Stored entries
________________________

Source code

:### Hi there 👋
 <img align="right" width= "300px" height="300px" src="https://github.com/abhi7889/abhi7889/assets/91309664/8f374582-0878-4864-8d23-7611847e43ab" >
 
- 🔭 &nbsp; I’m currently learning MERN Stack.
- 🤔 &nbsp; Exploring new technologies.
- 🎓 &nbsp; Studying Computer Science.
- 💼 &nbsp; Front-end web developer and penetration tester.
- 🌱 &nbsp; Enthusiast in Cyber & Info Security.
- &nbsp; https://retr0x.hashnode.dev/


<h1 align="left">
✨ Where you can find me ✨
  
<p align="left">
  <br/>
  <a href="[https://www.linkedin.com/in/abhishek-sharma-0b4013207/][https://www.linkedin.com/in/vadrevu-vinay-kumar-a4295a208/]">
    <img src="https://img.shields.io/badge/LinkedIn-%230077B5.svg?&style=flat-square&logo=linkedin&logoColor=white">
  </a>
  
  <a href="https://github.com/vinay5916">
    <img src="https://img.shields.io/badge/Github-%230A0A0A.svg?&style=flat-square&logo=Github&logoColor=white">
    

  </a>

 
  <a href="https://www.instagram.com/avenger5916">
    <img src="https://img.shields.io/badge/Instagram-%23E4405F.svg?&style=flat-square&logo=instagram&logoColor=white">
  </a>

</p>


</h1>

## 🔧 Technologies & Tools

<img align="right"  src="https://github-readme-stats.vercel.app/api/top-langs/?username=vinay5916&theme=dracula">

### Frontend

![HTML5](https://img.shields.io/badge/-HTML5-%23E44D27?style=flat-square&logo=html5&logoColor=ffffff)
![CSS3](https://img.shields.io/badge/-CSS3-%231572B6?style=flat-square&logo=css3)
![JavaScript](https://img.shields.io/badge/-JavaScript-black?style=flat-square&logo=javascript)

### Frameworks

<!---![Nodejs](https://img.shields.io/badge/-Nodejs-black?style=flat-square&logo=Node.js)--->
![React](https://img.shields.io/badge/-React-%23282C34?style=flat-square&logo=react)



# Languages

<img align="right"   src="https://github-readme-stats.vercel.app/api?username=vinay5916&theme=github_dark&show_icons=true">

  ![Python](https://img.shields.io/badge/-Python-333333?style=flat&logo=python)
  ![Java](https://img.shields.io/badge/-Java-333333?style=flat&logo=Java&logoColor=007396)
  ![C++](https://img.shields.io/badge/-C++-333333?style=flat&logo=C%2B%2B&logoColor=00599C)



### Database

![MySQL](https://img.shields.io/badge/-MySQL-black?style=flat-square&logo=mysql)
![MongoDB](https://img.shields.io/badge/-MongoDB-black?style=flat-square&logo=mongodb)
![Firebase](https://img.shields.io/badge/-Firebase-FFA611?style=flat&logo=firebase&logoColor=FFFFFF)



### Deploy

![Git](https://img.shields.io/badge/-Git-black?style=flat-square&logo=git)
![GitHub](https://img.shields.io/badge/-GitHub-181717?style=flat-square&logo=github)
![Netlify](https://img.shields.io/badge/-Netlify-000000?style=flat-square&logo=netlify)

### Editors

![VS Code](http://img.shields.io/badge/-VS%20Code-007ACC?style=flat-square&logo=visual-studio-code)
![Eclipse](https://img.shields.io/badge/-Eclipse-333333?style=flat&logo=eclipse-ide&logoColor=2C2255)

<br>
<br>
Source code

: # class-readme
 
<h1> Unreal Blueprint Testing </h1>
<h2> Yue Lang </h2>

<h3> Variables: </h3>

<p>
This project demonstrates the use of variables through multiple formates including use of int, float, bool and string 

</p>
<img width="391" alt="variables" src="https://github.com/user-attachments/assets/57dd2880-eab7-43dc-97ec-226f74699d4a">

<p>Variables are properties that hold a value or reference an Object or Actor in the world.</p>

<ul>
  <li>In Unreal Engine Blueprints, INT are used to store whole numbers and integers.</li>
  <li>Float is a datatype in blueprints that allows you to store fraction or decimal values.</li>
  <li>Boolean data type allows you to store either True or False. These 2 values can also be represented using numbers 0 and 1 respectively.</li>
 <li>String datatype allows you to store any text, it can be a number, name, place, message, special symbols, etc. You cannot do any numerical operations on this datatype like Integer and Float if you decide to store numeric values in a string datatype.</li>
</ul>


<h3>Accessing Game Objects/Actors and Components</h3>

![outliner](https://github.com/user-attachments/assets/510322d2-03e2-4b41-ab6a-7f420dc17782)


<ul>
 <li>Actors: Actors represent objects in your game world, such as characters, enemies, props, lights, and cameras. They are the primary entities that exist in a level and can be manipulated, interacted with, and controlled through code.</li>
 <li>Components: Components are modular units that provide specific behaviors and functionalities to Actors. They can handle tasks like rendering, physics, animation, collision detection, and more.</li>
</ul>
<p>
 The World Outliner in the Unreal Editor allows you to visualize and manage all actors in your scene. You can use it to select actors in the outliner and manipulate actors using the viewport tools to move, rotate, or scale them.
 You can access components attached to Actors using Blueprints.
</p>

________________________

--- Work required ---
Every line that contains "attachments" should be copied out of the data.

--- Result ---
<img width="391" alt="variables" src="https://github.com/user-attachments/assets/57dd2880-eab7-43dc-97ec-226f74699d4a">
![outliner](https://github.com/user-attachments/assets/510322d2-03e2-4b41-ab6a-7f420dc17782)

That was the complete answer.